Note that this work engages what sociologist Melvin Pollner called “mundane reasoning”: recognizing and resolving disjunctive experiences using shared sensemaking practices that draw on the presumption that “reality is coherent, determinate and intersubjectively accessible” (Pollner Reference Pollner1987, 47). Mundane reasoning pervades scientific work with data. Diagrams are one of its resources. Diagrams exhibit data in various stages of processing, from “raw” detector outputs to “science plots” that present measured and derived physical values, such as, say, the masses or luminosities of stars and galaxies. Scientists rarely talk with each other about their work without also looking at plots or sketches on paper, blackboards, or computer screens.Footnote 51 Previous studies have pointed out how diagrams make data, models, and phenomena accessible intersubjectively and available for experimenting, exploring, and operating. I examine how diagrams thus become not only “places of thinking” and discovery,Footnote 52 but also spaces in which scientists prune and cultivate datasets in light of epistemic and social accountabilities (Chapters 3, 4, and 5).
Scientists are practical reasoners also when organizing collaboration – inevitable for making, processing, and analyzing large datasets. Chapter 6 examines data-centric collaborations as “organizational experiments” (Sharrock Reference Sharrock, Rouncefield and Tolmie2011, 29) that draw on diverse resources to order their affairs, often in improvisational ways. These resources include medial formats, epistemic orders, and a team’s joint orientation to produce a consistent dataset. Diverse in origin and structure, such data-centric collaborations typically lack features of formal organization, such as organizational charts and legally binding contracts. They often emerge from ties of academic genealogy and friendship. For a certain period of exclusive proprietary use, the data that such teams obtain and make is their epistemic and social “stuff,” which members use to establish connections and collaborations.
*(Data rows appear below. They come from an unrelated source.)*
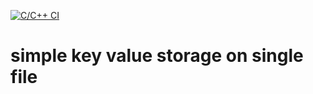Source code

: [![C/C++ CI](https://github.com/Miezhiko/hodl/actions/workflows/c-cpp.yml/badge.svg)](https://github.com/Miezhiko/hodl/actions/workflows/c-cpp.yml)

# simple key value storage on single file
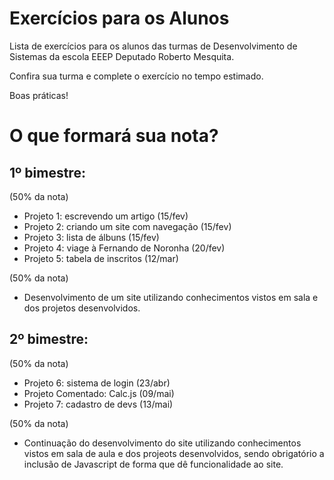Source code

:# Exercícios para os Alunos
Lista de exercícios para os alunos das turmas de Desenvolvimento de Sistemas da escola EEEP Deputado Roberto Mesquita.

Confira sua turma e complete o exercício no tempo estimado.

Boas práticas!

# O que formará sua nota?
## 1º bimestre:
(50% da nota)
- Projeto 1: escrevendo um artigo (15/fev)
- Projeto 2: criando um site com navegação (15/fev)
- Projeto 3: lista de álbuns (15/fev)
- Projeto 4: viage à Fernando de Noronha (20/fev)
- Projeto 5: tabela de inscritos (12/mar)

(50% da nota)
- Desenvolvimento de um site utilizando conhecimentos vistos em sala e dos projetos desenvolvidos.

## 2º bimestre:
(50% da nota)
- Projeto 6: sistema de login (23/abr)
- Projeto Comentado: Calc.js (09/mai)
- Projeto 7: cadastro de devs (13/mai)

(50% da nota)
- Continuação do desenvolvimento do site utilizando conhecimentos vistos em sala de aula e dos projeots desenvolvidos, sendo obrigatório a inclusão de Javascript de forma que dê funcionalidade ao site.
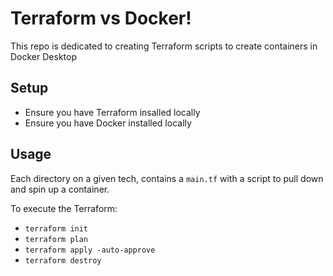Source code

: # Terraform vs Docker!

This repo is dedicated to creating Terraform scripts to create containers in Docker Desktop

## Setup

- Ensure you have Terraform insalled locally
- Ensure you have Docker installed locally

## Usage

Each directory on a given tech, contains a `main.tf` with a script to pull down and spin up a container.

To execute the Terraform:

- `terraform init`
- `terraform plan`
- `terraform apply -auto-approve`
- `terraform destroy`
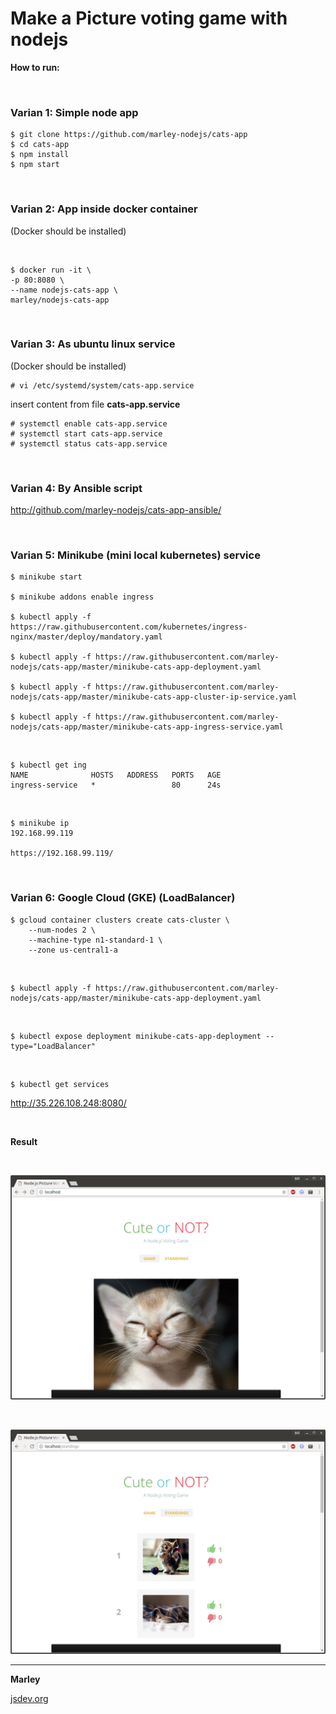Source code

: # Make a Picture voting game with nodejs

**How to run:**

<br/>

### Varian 1: Simple node app

    $ git clone https://github.com/marley-nodejs/cats-app
    $ cd cats-app
    $ npm install
    $ npm start

<br/>

### Varian 2: App inside docker container

(Docker should be installed)

<br/>

    $ docker run -it \
    -p 80:8080 \
    --name nodejs-cats-app \
    marley/nodejs-cats-app

<br/>

### Varian 3: As ubuntu linux service

(Docker should be installed)

    # vi /etc/systemd/system/cats-app.service

insert content from file **cats-app.service**

    # systemctl enable cats-app.service
    # systemctl start cats-app.service
    # systemctl status cats-app.service

<br/>

### Varian 4: By Ansible script

http://github.com/marley-nodejs/cats-app-ansible/

<br/>

### Varian 5: Minikube (mini local kubernetes) service

    $ minikube start

    $ minikube addons enable ingress

    $ kubectl apply -f https://raw.githubusercontent.com/kubernetes/ingress-nginx/master/deploy/mandatory.yaml

    $ kubectl apply -f https://raw.githubusercontent.com/marley-nodejs/cats-app/master/minikube-cats-app-deployment.yaml

    $ kubectl apply -f https://raw.githubusercontent.com/marley-nodejs/cats-app/master/minikube-cats-app-cluster-ip-service.yaml

    $ kubectl apply -f https://raw.githubusercontent.com/marley-nodejs/cats-app/master/minikube-cats-app-ingress-service.yaml

<br/>

    $ kubectl get ing
    NAME              HOSTS   ADDRESS   PORTS   AGE
    ingress-service   *                 80      24s

<br/>

    $ minikube ip
    192.168.99.119

    https://192.168.99.119/

<br/>

### Varian 6: Google Cloud (GKE) (LoadBalancer)

    $ gcloud container clusters create cats-cluster \
        --num-nodes 2 \
        --machine-type n1-standard-1 \
        --zone us-central1-a
<br/>

    $ kubectl apply -f https://raw.githubusercontent.com/marley-nodejs/cats-app/master/minikube-cats-app-deployment.yaml

<br/>

    $ kubectl expose deployment minikube-cats-app-deployment --type="LoadBalancer"

<br/>

    $ kubectl get services

http://35.226.108.248:8080/

<br/>

**Result**

<br/>

![Application](/img/pic1.png?raw=true)

<br/>

![Application](/img/pic2.png?raw=true)

---

**Marley**

<a href="https://jsdev.org">jsdev.org</a>
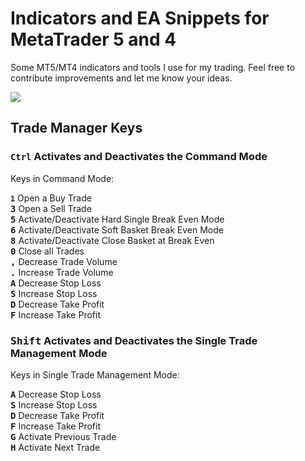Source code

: # Indicators and EA Snippets for MetaTrader 5 and 4
Some MT5/MT4 indicators and tools I use for my trading. Feel free to contribute improvements and let me know your ideas.

[![](http://img.youtube.com/vi/1ea2rmEVieE/maxresdefault.jpg)](http://www.youtube.com/watch?v=1ea2rmEVieE "MetaTrader 5 Trading Tools")


## Trade Manager Keys


### <code>Ctrl</code> Activates and Deactivates the Command Mode

   Keys in Command Mode:
   
   **<code>1</code>** Open a Buy Trade<br>
   **<kbd>3</kbd>** Open a Sell Trade<br>
   **<kbd>5</kbd>** Activate/Deactivate Hard Single Break Even Mode<br>
   **<kbd>6</kbd>** Activate/Deactivate Soft Basket Break Even Mode<br>
   **<kbd>8</kbd>** Activate/Deactivate Close Basket at Break Even<br>
   **<kbd>0</kbd>** Close all Trades<br>
   **<kbd>,</kbd>** Decrease Trade Volume<br>
   **<kbd>.</kbd>** Increase Trade Volume<br>
   **<kbd>A</kbd>** Decrease Stop Loss<br>
   **<kbd>S</kbd>** Increase Stop Loss<br>
   **<kbd>D</kbd>** Decrease Take Profit<br>
   **<kbd>F</kbd>** Increase Take Profit<br>
   
   
### <kbd>Shift</kbd> Activates and Deactivates the Single Trade Management Mode

   Keys in Single Trade Management Mode:

   **<kbd>A</kbd>** Decrease Stop Loss<br>
   **<kbd>S</kbd>** Increase Stop Loss<br>
   **<kbd>D</kbd>** Decrease Take Profit<br>
   **<kbd>F</kbd>** Increase Take Profit<br>
   **<kbd>G</kbd>** Activate Previous Trade<br>
   **<kbd>H</kbd>** Activate Next Trade<br>

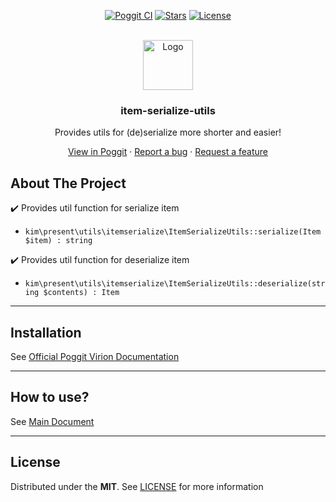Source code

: <!-- PROJECT BADGES -->
<div align="center">

[![Poggit CI][poggit-ci-badge]][poggit-ci-url]
[![Stars][stars-badge]][stars-url]
[![License][license-badge]][license-url]

</div>


<!-- PROJECT LOGO -->
<br />
<div align="center">
  <img src="https://raw.githubusercontent.com/presentkim-pm/item-serialize-utils/main/assets/icon.png" alt="Logo" width="80" height="80"/>
  <h3>item-serialize-utils</h3>
  <p align="center">
    Provides utils for (de)serialize more shorter and easier!

[View in Poggit][poggit-ci-url] · [Report a bug][issues-url] · [Request a feature][issues-url]

  </p>
</div>


<!-- ABOUT THE PROJECT -->
## About The Project
:heavy_check_mark: Provides util function for serialize item
- `kim\present\utils\itemserialize\ItemSerializeUtils::serialize(Item $item) : string`

:heavy_check_mark: Provides util function for deserialize item
- `kim\present\utils\itemserialize\ItemSerializeUtils::deserialize(string $contents) : Item`

-----

## Installation
See [Official Poggit Virion Documentation](https://github.com/poggit/support/blob/master/virion.md)

-----

## How to use?
See [Main Document](https://github.com/presentkim-pm/item-serialize-utils/blob/main/docs/README.md)

-----

## License
Distributed under the **MIT**. See [LICENSE][license-url] for more information


[poggit-ci-badge]: https://poggit.pmmp.io/ci.shield/presentkim-pm/item-serialize-utils/item-serialize-utils?style=for-the-badge
[stars-badge]: https://img.shields.io/github/stars/presentkim-pm/item-serialize-utils.svg?style=for-the-badge
[license-badge]: https://img.shields.io/github/license/presentkim-pm/item-serialize-utils.svg?style=for-the-badge

[poggit-ci-url]: https://poggit.pmmp.io/ci/presentkim-pm/item-serialize-utils/item-serialize-utils
[stars-url]: https://github.com/presentkim-pm/item-serialize-utils/stargazers
[issues-url]: https://github.com/presentkim-pm/item-serialize-utils/issues
[license-url]: https://github.com/presentkim-pm/item-serialize-utils/blob/main/LICENSE

[project-icon]: https://raw.githubusercontent.com/presentkim-pm/item-serialize-utils/main/assets/icon.png
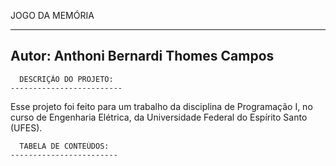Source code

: JOGO DA MEMÓRIA

-----------------------------------------
 Autor: Anthoni Bernardi Thomes Campos 
-----------------------------------------


      DESCRIÇÃO DO PROJETO:
    -------------------------
Esse projeto foi feito para um trabalho
da disciplina de Programação I, no curso
de Engenharia Elétrica, da Universidade
Federal do Espírito Santo (UFES).


      TABELA DE CONTEÚDOS:
    ------------------------
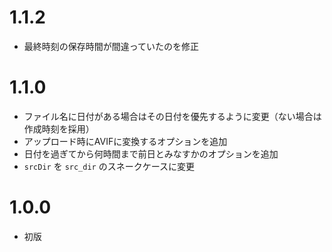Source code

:# 1.1.2

- 最終時刻の保存時間が間違っていたのを修正


# 1.1.0

- ファイル名に日付がある場合はその日付を優先するように変更（ない場合は作成時刻を採用）
- アップロード時にAVIFに変換するオプションを追加
- 日付を過ぎてから何時間まで前日とみなすかのオプションを追加
- `srcDir` を `src_dir` のスネークケースに変更

# 1.0.0

- 初版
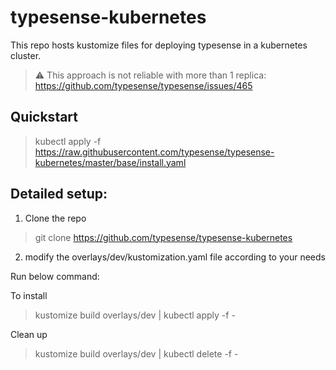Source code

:# typesense-kubernetes


This repo hosts kustomize files for deploying typesense in a kubernetes cluster.

> ⚠️ This approach is not reliable with more than 1 replica: https://github.com/typesense/typesense/issues/465


## Quickstart

> kubectl apply -f https://raw.githubusercontent.com/typesense/typesense-kubernetes/master/base/install.yaml
## Detailed setup:

1. Clone the repo

> git clone https://github.com/typesense/typesense-kubernetes


2. modify the overlays/dev/kustomization.yaml file according to your needs



Run below command:

To install

> kustomize build overlays/dev | kubectl apply -f - 

Clean up

> kustomize build overlays/dev | kubectl delete -f -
As practical reasoners, natural scientists are also social inquirers. For many scientists the emergence of “open science” has been a practical problem. Chapter 7 considers how researchers examine the social and moral accountabilities of the open access to data and the tensions that result from them. I noticed that as two collaborations prepared datasets for public release, their members became both inquirers into and actors in what many astronomers refer to as their discipline’s culture of open data access. Both teams can be described as groups of practical methodologists who used “inner dialogues” to explore the normative expectations and tensions of this domain, seeking to inhabit proper statuses in it. The chapter argues that examining scientists’ understanding of statuses and their achievement offers resources for a refined critique of “open science” that is considerate of the context sensitivity of data production and use. Along the way, it examines some methods of how scientists, as members, are doing ethnography.
I.9 Varieties of Data-Centric Socialities
The episodes examined in this book lead us to discover a data-centrism in contemporary science in the sense that making and using data invites humans to interact and engage in specifiable ways – from moments of instruction to striving for membership in a community and organizing collaborative work. We can find data-centric socialities at many scales. They involve scientists and technicians (Chapter 2), students and their supervisors (Chapters 3, 4, and 5), teams that collaborate and compete (Chapters 4, 6, 7, and 8), makers and users of data (Chapter 8) – and always also the technologies and media that they use together. Never is “the social” simply grafted upon something that is otherwise not social. It is always a constitutive and essential aspect of scientific work with data. Its explorers are not just visiting anthropologists and sociologists, but students, scientists, and technicians themselves (Chapters 2, 3, 7, 8, and Outlook).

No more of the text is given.